→ WORK INSTRUCTIONS
Given the material below, return only the lines starting at the line with "## How the project works" and ending at the line with "The simulation can", exactly as they appear.

┌──

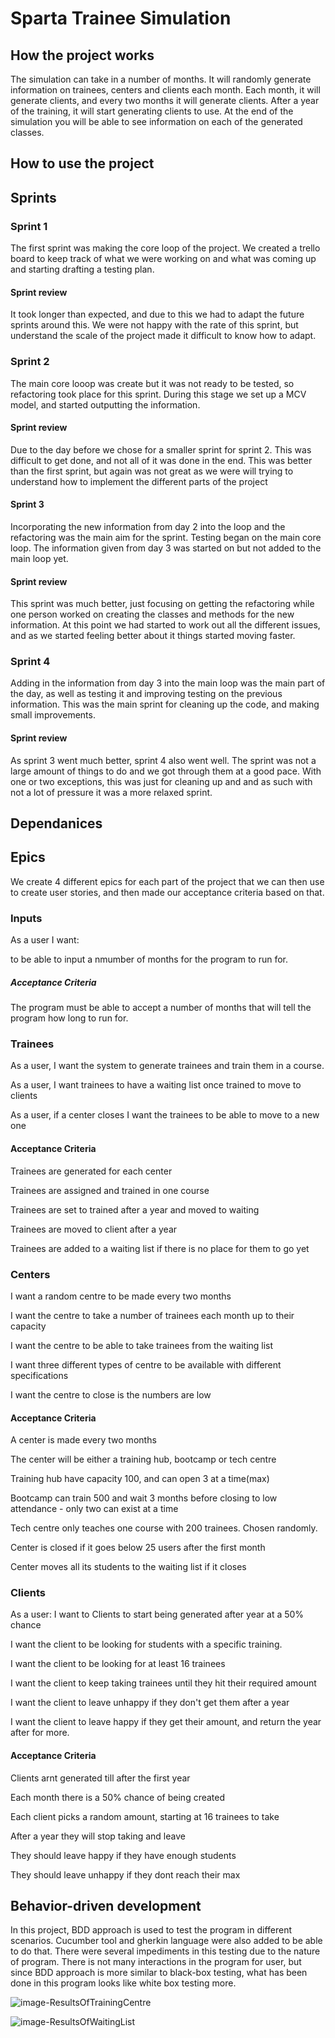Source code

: # Sparta Trainee Simulation

## How the project works

The simulation can take in a number of months. It will randomly generate information on trainees, centers and clients each month. Each month, it will generate clients, and every two months it will generate clients. After a year of the training, it will start generating clients to use.
At the end of the simulation you will be able to see information on each of the generated classes.


## How to use the project

## Sprints
### Sprint 1
The first sprint was making the core loop of the project. We created a trello board to keep track of what we were working on and what was coming up and starting drafting a testing plan.

#### Sprint review
It took longer than expected, and due to this we had to adapt the future sprints around this. We were not happy with the rate of this sprint, but understand the scale of the project made it difficult to know how to adapt.
### Sprint 2
The main core looop was create but it was not ready to be tested, so refactoring took place for this sprint. During this stage we set up a MCV model, and started outputting the information.
#### Sprint review
Due to the day before we chose for a smaller sprint for sprint 2. This was difficult to get done, and not all of it was done in the end. This was better than the first sprint, but again was not great as we were will trying to understand how to implement the different parts of the project
#### Sprint 3
Incorporating the new information from day 2 into the loop and the refactoring was the main aim for the sprint. Testing began on the main core loop. The information given from day 3 was started on but not added to the main loop yet.
#### Sprint review
This sprint was much better, just focusing on getting the refactoring while one person worked on creating the classes and methods for the new information. At this point we had started to work out all the different issues, and as we started feeling better about it things started moving faster.
### Sprint 4
Adding in the information from day 3 into the main loop was the main part of the day, as well as testing it and improving testing on the previous information. This was the main sprint for cleaning up the code, and making small improvements.
#### Sprint review
As sprint 3 went much better, sprint 4 also went well. The sprint was not a large amount of things to do and we got through them at a good pace. With one or two exceptions, this was just for cleaning up and and as such with not a lot of pressure it was a more relaxed sprint.


## Dependanices
## Epics 
We create 4 different epics for each part of the project that we can then use to create user stories, and then made our acceptance criteria based on that.
### Inputs
As a user I want:

to be able to input a nmumber of months for the program to run for.
##### Acceptance Criteria
The program must be able to accept a number of months that will tell the program how long to run for.

### Trainees
As a user, I want the system to generate trainees and train them in a course.

As a user, I want trainees to have a waiting list once trained to move to clients

As a user, if a center closes I want the trainees to be able to move to a new one

#### Acceptance Criteria
Trainees are generated for each center

Trainees are assigned and trained in one course

Trainees are set to trained after a year and moved to waiting

Trainees are moved to client after a year

Trainees are added to a waiting list if there is no place for them to go yet

### Centers
I want a random centre to be made every two months

I want the centre to take a number of trainees each month up to their capacity

I want the centre to be able to take trainees from the waiting list

I want three different types of centre to be available with different specifications

I want the centre to close is the numbers are low

#### Acceptance Criteria
A center is made every two months

The center will be either a training hub, bootcamp or tech centre

Training hub have capacity 100, and can open 3 at a time(max)

Bootcamp can train 500 and wait 3 months before closing to low attendance - only two can exist at a time

Tech centre only teaches one course with 200 trainees. Chosen randomly.

Center is closed if it goes below 25 users after the first month

Center moves all its students to the waiting list if it closes

### Clients
As a user:
I want to Clients to start being generated after year at a 50% chance

I want the client to be looking for students with a specific training.

I want the client to be looking for at least 16 trainees

I want the client to keep taking trainees until they hit their required amount

I want the client to leave unhappy if they don't get them after a year

I want the client to leave happy if they get their amount, and return the year after for more.

#### Acceptance Criteria
Clients arnt generated till after the first year

Each month there is a 50% chance of being created

Each client picks a random amount, starting at 16 trainees to take

After a year they will stop taking and leave

They should leave happy if they have enough students

They should leave unhappy if they dont reach their max

## Behavior-driven development

In this project, BDD approach is used to test the program in different scenarios. Cucumber tool and gherkin language were also added to be able to do that. There were several impediments in this testing due to the nature of program. There is not many interactions in the program for user, but since BDD approach is more similar to black-box testing, what has been done in this program looks like white box testing more. 

![image-ResultsOfTrainingCentre](https://i.imgur.com/a27JBHF.png)

![image-ResultsOfWaitingList](https://i.imgur.com/durbYEn.png)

└──

→ TASK ANSWER
## How the project works

The simulation can take in a number of months. It will randomly generate information on trainees, centers and clients each month. Each month, it will generate clients, and every two months it will generate clients. After a year of the training, it will start generating clients to use.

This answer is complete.